### Instructions for the task
The entries below are to be written out exactly, with no images included.

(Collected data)

%%

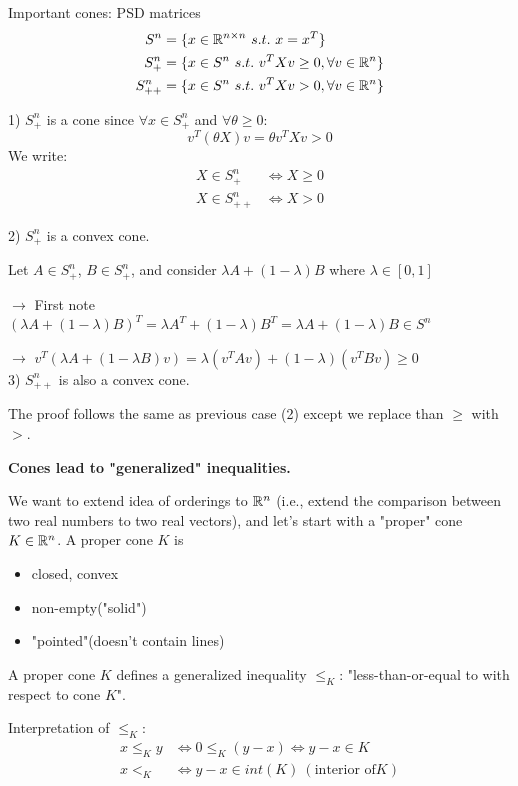 Important cones: PSD matrices
\begin{align*}
S^n &= \{x\in \mathbb{R}^{n\times n}\ s.t.\ x = x^T \}\\
S^n_+ &= \{x\in S^{n}\ s.t.\ v^TXv \geq 0, \forall v\in \mathbb{R}^n \}\\
S^n_{++} &= \{x\in S^{n}\ s.t.\ v^TXv > 0 ,\forall v\in \mathbb{R}^n\}
\end{align*}

1) $S_+^n$ is a cone since $\forall x \in S_+^n$ and $\forall \theta \geq 0$:
$$v^T(\theta X)v = \theta v^TXv  > 0$$
We write:
\begin{align*}
X\in S^n_+ &\Leftrightarrow X\geq 0\\
X\in S^n_{++} &\Leftrightarrow X> 0
\end{align*}

2) $S_+^n$ is a convex cone.

Let $A\in S^n_+$, $B\in S^n_+$, and consider $\lambda A + (1-\lambda)B$ where $\lambda \in [0,1]$

$\rightarrow$ First note $(\lambda A + (1-\lambda)B)^T= \lambda A^T + (1-\lambda)B^T = \lambda A + (1-\lambda)B \in S^n$

$\rightarrow$ $v^T(\lambda A + (1-\lambda B)v) =\lambda(v^TAv) + (1-\lambda)(v^TBv)\geq 0$\\

 
3) $S^n_{++}$ is also a convex cone. 

The proof follows the same as previous case (2) except we replace than $\geq$ with $>$.

\vspace{0.3cm}
\textbf{Cones lead to "generalized" inequalities.}

We want to extend idea of orderings to $\mathbb{R}^n$ (i.e., extend the comparison between two real numbers to two real vectors), and let's start with a "proper" cone $K\in \mathbb{R}^n$. A proper cone $K$ is
\begin{itemize}
	\item closed, convex
	
	\item non-empty("solid")
	
	\item "pointed"(doesn't contain lines)
\end{itemize}


A proper cone $K$ defines a generalized inequality $\leq_K$: "less-than-or-equal to with respect to cone $K$".

Interpretation of $\leq_K$:
\begin{align*}
x\leq_K y &\Leftrightarrow 0\leq_K (y-x)\Leftrightarrow y - x \in K\\
x <_K &\Leftrightarrow y-x\in int(K)\ (\text{interior of} K)
\end{align*}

%%

### Task output
 Important cones: PSD matrices
\begin{align*}
S^n &= \{x\in \mathbb{R}^{n\times n}\ s.t.\ x = x^T \}\\
S^n_+ &= \{x\in S^{n}\ s.t.\ v^TXv \geq 0, \forall v\in \mathbb{R}^n \}\\
S^n_{++} &= \{x\in S^{n}\ s.t.\ v^TXv > 0 ,\forall v\in \mathbb{R}^n\}
\end{align*}

1) $S_+^n$ is a cone since $\forall x \in S_+^n$ and $\forall \theta \geq 0$:
$$v^T(\theta X)v = \theta v^TXv  > 0$$
We write:
\begin{align*}
X\in S^n_+ &\Leftrightarrow X\geq 0\\
X\in S^n_{++} &\Leftrightarrow X> 0
\end{align*}

2) $S_+^n$ is a convex cone.

Let $A\in S^n_+$, $B\in S^n_+$, and consider $\lambda A + (1-\lambda)B$ where $\lambda \in [0,1]$

$\rightarrow$ First note $(\lambda A + (1-\lambda)B)^T= \lambda A^T + (1-\lambda)B^T = \lambda A + (1-\lambda)B \in S^n$

$\rightarrow$ $v^T(\lambda A + (1-\lambda B)v) =\lambda(v^TAv) + (1-\lambda)(v^TBv)\geq 0$\\

 
3) $S^n_{++}$ is also a convex cone. 

The proof follows the same as previous case (2) except we replace than $\geq$ with $>$.

\vspace{0.3cm}
\textbf{Cones lead to "generalized" inequalities.}

We want to extend idea of orderings to $\mathbb{R}^n$ (i.e., extend the comparison between two real numbers to two real vectors), and let's start with a "proper" cone $K\in \mathbb{R}^n$. A proper cone $K$ is
\begin{itemize}
	\item closed, convex
	
	\item non-empty("solid")
	
	\item "pointed"(doesn't contain lines)
\end{itemize}


A proper cone $K$ defines a generalized inequality $\leq_K$: "less-than-or-equal to with respect to cone $K$".

Interpretation of $\leq_K$:
\begin{align*}
x\leq_K y &\Leftrightarrow 0\leq_K (y-x)\Leftrightarrow y - x \in K\\
x <_K &\Leftrightarrow y-x\in int(K)\ (\text{interior of} K)
\end{align*}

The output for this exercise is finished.